* _ACTIVITY_
Tally the lines of the data below that contain the string "現在もサポート中". Give the tally and nothing else.
★ ★ ★ ★
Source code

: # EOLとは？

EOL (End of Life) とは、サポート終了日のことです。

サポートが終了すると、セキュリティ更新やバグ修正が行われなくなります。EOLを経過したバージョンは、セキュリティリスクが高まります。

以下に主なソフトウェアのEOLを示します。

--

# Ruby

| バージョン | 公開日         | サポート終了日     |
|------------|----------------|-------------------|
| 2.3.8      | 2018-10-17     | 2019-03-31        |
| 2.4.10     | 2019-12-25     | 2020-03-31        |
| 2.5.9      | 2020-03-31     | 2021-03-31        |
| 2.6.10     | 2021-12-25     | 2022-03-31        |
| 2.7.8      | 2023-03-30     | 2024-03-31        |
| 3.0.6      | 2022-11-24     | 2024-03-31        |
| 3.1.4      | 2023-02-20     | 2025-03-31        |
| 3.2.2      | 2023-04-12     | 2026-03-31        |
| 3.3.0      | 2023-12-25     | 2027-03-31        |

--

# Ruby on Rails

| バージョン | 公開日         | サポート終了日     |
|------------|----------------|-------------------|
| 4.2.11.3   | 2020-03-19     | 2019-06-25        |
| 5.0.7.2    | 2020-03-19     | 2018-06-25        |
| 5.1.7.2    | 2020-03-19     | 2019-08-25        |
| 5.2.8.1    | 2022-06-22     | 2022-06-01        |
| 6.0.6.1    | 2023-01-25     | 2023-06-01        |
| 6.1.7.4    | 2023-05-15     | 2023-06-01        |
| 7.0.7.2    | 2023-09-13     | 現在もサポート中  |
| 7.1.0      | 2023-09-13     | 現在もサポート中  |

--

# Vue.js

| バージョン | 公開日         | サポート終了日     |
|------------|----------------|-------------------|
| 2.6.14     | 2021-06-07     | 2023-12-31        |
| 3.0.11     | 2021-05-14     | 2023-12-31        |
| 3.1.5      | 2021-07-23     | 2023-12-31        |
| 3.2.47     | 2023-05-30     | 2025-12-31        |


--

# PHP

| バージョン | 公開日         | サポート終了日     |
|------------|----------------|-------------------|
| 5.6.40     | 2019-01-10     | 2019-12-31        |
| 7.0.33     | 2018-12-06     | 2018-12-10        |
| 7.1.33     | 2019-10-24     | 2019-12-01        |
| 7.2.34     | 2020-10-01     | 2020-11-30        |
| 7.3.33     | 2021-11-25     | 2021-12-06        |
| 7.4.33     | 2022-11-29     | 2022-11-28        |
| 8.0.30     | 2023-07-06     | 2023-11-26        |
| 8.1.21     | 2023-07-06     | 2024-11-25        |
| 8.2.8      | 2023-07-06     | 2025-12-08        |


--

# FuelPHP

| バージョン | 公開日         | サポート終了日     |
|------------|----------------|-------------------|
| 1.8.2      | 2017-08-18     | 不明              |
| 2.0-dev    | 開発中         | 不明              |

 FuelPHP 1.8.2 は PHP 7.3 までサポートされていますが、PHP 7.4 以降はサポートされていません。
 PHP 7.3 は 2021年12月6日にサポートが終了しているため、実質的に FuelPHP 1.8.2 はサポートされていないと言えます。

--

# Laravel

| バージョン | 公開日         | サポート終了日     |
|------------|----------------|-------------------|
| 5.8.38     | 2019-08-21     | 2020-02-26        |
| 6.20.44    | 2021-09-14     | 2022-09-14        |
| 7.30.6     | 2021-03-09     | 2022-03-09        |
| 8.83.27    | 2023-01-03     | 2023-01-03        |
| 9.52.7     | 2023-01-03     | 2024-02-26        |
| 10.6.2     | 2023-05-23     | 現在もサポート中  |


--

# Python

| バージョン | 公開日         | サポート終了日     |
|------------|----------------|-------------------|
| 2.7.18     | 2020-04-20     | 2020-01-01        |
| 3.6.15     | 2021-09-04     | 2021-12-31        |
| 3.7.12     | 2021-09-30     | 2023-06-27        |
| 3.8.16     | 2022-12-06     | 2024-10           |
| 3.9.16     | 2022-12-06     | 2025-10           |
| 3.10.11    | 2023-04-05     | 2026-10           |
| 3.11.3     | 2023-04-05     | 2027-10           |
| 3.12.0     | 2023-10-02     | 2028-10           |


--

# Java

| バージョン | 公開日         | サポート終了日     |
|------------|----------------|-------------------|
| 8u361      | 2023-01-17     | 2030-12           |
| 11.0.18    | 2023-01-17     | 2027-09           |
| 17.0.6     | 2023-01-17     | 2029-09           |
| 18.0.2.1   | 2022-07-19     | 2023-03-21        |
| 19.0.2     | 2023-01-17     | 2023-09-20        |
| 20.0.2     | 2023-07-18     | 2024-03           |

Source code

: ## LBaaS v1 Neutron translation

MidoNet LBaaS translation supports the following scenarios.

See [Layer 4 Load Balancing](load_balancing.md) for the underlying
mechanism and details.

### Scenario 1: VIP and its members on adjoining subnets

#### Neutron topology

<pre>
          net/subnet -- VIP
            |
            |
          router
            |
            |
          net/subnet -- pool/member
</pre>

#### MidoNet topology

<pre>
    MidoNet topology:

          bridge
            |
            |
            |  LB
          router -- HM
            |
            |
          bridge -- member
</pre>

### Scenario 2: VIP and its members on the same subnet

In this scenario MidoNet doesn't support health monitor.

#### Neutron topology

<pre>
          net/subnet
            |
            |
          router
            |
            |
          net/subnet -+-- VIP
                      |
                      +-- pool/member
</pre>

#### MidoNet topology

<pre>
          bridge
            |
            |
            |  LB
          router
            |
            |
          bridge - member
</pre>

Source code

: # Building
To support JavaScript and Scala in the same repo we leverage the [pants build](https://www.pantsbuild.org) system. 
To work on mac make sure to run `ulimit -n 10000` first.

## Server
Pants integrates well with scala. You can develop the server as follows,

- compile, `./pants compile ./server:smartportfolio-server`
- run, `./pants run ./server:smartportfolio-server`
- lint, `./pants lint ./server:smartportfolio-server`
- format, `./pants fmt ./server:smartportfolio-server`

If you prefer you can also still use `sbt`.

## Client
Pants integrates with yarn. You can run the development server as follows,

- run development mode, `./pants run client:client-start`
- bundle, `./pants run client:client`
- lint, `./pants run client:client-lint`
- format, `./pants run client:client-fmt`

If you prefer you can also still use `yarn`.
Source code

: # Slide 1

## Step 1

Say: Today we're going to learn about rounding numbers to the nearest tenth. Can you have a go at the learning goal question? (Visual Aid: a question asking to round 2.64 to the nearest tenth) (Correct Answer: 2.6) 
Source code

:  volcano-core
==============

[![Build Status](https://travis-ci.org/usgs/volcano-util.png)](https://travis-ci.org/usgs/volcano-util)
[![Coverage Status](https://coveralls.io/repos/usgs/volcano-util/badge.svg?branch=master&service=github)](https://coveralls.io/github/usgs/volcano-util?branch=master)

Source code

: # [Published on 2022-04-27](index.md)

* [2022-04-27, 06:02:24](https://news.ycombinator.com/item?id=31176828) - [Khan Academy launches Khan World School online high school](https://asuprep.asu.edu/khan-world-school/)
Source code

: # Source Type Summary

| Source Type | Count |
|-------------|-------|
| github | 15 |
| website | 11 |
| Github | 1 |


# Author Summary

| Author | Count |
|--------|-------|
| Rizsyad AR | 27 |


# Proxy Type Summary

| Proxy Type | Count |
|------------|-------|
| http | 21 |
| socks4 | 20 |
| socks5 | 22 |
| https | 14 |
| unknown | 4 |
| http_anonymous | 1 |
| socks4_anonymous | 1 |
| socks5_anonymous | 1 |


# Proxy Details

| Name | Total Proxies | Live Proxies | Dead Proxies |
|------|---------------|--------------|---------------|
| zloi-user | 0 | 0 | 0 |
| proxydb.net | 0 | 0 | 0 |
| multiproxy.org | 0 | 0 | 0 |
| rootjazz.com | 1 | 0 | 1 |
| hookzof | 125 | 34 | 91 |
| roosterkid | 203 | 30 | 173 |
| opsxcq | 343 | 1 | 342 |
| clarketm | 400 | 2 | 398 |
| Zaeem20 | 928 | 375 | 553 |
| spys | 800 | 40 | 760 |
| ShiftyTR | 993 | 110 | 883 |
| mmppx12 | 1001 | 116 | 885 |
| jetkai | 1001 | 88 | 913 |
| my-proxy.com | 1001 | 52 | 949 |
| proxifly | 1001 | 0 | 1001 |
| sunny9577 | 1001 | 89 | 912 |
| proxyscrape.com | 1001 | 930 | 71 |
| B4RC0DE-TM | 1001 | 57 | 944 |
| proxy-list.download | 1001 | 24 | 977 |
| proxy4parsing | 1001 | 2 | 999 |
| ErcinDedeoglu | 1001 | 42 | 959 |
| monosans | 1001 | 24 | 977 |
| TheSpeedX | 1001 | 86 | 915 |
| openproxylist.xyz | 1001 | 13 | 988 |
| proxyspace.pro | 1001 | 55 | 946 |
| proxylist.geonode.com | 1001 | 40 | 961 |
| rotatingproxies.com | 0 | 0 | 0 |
★ ★ ★ ★
* _EXERCISE OUTPUT_
3